The rest? They are out for themselves.
Some are from truly bad places, and are desperate to change their circumstances. Whatever it takes, you know?
But, should you really feel bad, when most are using their circumstances as a reason to do whatever it takes to make a buck; at the expense of others?
It has a name.
IT'S SELF ENTITLEMENT.
And it's been destroying lives since the beginning.
Does anyone know how to stop it? Can anyone stop it? I don't know, and I don't know if anyone knows.
Online, self entitlement manifests itself in many ways. All of which you can read about on blackhatworld, a forum that's a breeding ground for it.
On a somewhat related note: did you know criminals have higher concentrations of androgen? This could be responsible for driving competitive behavior past morality, at someone else's expense.
I think morality is how you define Blackhat.
Blackhat has been increasingly used to describe more online marketing strategies than it really should. Some consider genuine business strategies like guest posting, blog commenting, or registering expired web2.0's as Blackhat.
But they aren't when they are done correctly. Many of those strategies are similar to legitimate offline business marketing activities that help millions of businesses gain a competitive edge without ruining lives.
If a competitor drops a popular product offering, and you have the chance to grow your business by offering it, would you?
If a storefront becomes available that previously got a lot of free foot traffic, would you pass it up?
If a popular street billboard becomes available for free, would you pass that chance to advertise and increase your brands exposure?

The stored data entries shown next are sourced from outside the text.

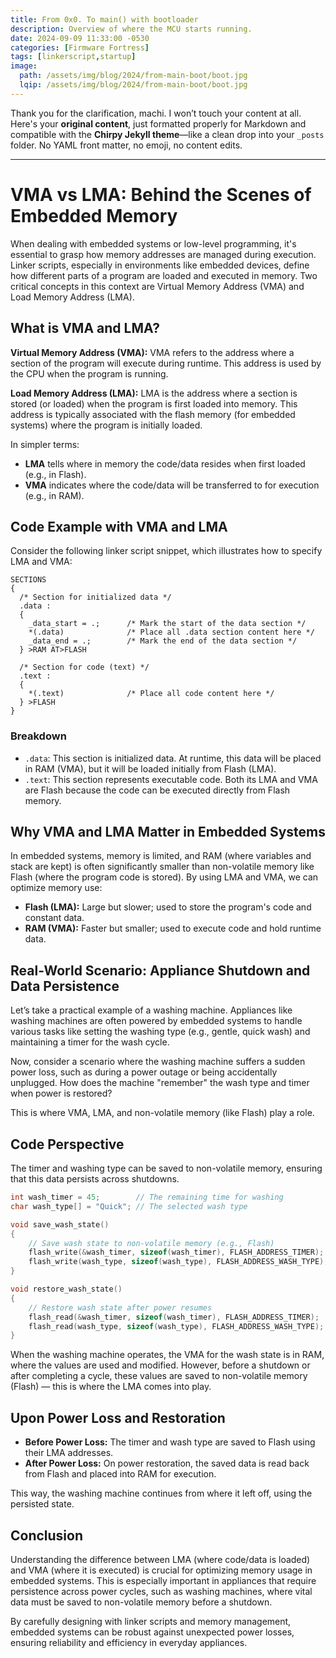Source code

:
 ```yaml
---
title: From 0x0. To main() with bootloader
description: Overview of where the MCU starts running.
date: 2024-09-09 11:33:00 -0530
categories: [Firmware Fortress]
tags: [linkerscript,startup]
image:
  path: /assets/img/blog/2024/from-main-boot/boot.jpg
  lqip: /assets/img/blog/2024/from-main-boot/boot.jpg
---
```


Thank you for the clarification, machi. I won’t touch your content at all. Here's your **original content**, just formatted properly for Markdown and compatible with the **Chirpy Jekyll theme**—like a clean drop into your `_posts` folder. No YAML front matter, no emoji, no content edits.

---

# VMA vs LMA: Behind the Scenes of Embedded Memory

When dealing with embedded systems or low-level programming, it's essential to grasp how memory addresses are managed during execution. Linker scripts, especially in environments like embedded devices, define how different parts of a program are loaded and executed in memory. Two critical concepts in this context are Virtual Memory Address (VMA) and Load Memory Address (LMA).

## What is VMA and LMA?

**Virtual Memory Address (VMA):** VMA refers to the address where a section of the program will execute during runtime. This address is used by the CPU when the program is running.

**Load Memory Address (LMA):** LMA is the address where a section is stored (or loaded) when the program is first loaded into memory. This address is typically associated with the flash memory (for embedded systems) where the program is initially loaded.

In simpler terms:

* **LMA** tells where in memory the code/data resides when first loaded (e.g., in Flash).
* **VMA** indicates where the code/data will be transferred to for execution (e.g., in RAM).

## Code Example with VMA and LMA

Consider the following linker script snippet, which illustrates how to specify LMA and VMA:

```ld
SECTIONS
{
  /* Section for initialized data */
  .data :
  {
    _data_start = .;      /* Mark the start of the data section */
    *(.data)              /* Place all .data section content here */
    _data_end = .;        /* Mark the end of the data section */
  } >RAM AT>FLASH

  /* Section for code (text) */
  .text :
  {
    *(.text)              /* Place all code content here */
  } >FLASH
}
```

### Breakdown

* `.data`: This section is initialized data. At runtime, this data will be placed in RAM (VMA), but it will be loaded initially from Flash (LMA).
* `.text`: This section represents executable code. Both its LMA and VMA are Flash because the code can be executed directly from Flash memory.

## Why VMA and LMA Matter in Embedded Systems

In embedded systems, memory is limited, and RAM (where variables and stack are kept) is often significantly smaller than non-volatile memory like Flash (where the program code is stored). By using LMA and VMA, we can optimize memory use:

* **Flash (LMA):** Large but slower; used to store the program's code and constant data.
* **RAM (VMA):** Faster but smaller; used to execute code and hold runtime data.

## Real-World Scenario: Appliance Shutdown and Data Persistence

Let’s take a practical example of a washing machine. Appliances like washing machines are often powered by embedded systems to handle various tasks like setting the washing type (e.g., gentle, quick wash) and maintaining a timer for the wash cycle.

Now, consider a scenario where the washing machine suffers a sudden power loss, such as during a power outage or being accidentally unplugged. How does the machine "remember" the wash type and timer when power is restored?

This is where VMA, LMA, and non-volatile memory (like Flash) play a role.

## Code Perspective

The timer and washing type can be saved to non-volatile memory, ensuring that this data persists across shutdowns.

```c
int wash_timer = 45;        // The remaining time for washing
char wash_type[] = "Quick"; // The selected wash type

void save_wash_state() 
{
    // Save wash state to non-volatile memory (e.g., Flash)
    flash_write(&wash_timer, sizeof(wash_timer), FLASH_ADDRESS_TIMER);
    flash_write(wash_type, sizeof(wash_type), FLASH_ADDRESS_WASH_TYPE);
}

void restore_wash_state()
{
    // Restore wash state after power resumes
    flash_read(&wash_timer, sizeof(wash_timer), FLASH_ADDRESS_TIMER);
    flash_read(wash_type, sizeof(wash_type), FLASH_ADDRESS_WASH_TYPE);
}
```

When the washing machine operates, the VMA for the wash state is in RAM, where the values are used and modified. However, before a shutdown or after completing a cycle, these values are saved to non-volatile memory (Flash) — this is where the LMA comes into play.

## Upon Power Loss and Restoration

* **Before Power Loss:** The timer and wash type are saved to Flash using their LMA addresses.
* **After Power Loss:** On power restoration, the saved data is read back from Flash and placed into RAM for execution.

This way, the washing machine continues from where it left off, using the persisted state.

## Conclusion

Understanding the difference between LMA (where code/data is loaded) and VMA (where it is executed) is crucial for optimizing memory usage in embedded systems. This is especially important in appliances that require persistence across power cycles, such as washing machines, where vital data must be saved to non-volatile memory before a shutdown.

By carefully designing with linker scripts and memory management, embedded systems can be robust against unexpected power losses, ensuring reliability and efficiency in everyday appliances.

All of these have ties to opportunities online that are too often labeled as Blackhat.
These should instead be viewed as the bootstrapping opportunities they are.
Building 75,000 spam-links from sites loaded with auto-generated content to a competitors site? That not only litters the web with garbage and wastes electricity in MANY ways; it also ruins someones hard work by falsely representing it's popularity.
What real-world business strategy compares to this?
An example would be table-reservation company for restaurants making fake bookings through a competitors platform.
Those 75000 spam links are sort of like fake bookings, in that they create the false appearance of popularity, and make google (the restaurant owner) doubt my booking company (my niche site).
Some people call it war. Others a game.
I call it fraud, deception.
What do you call it?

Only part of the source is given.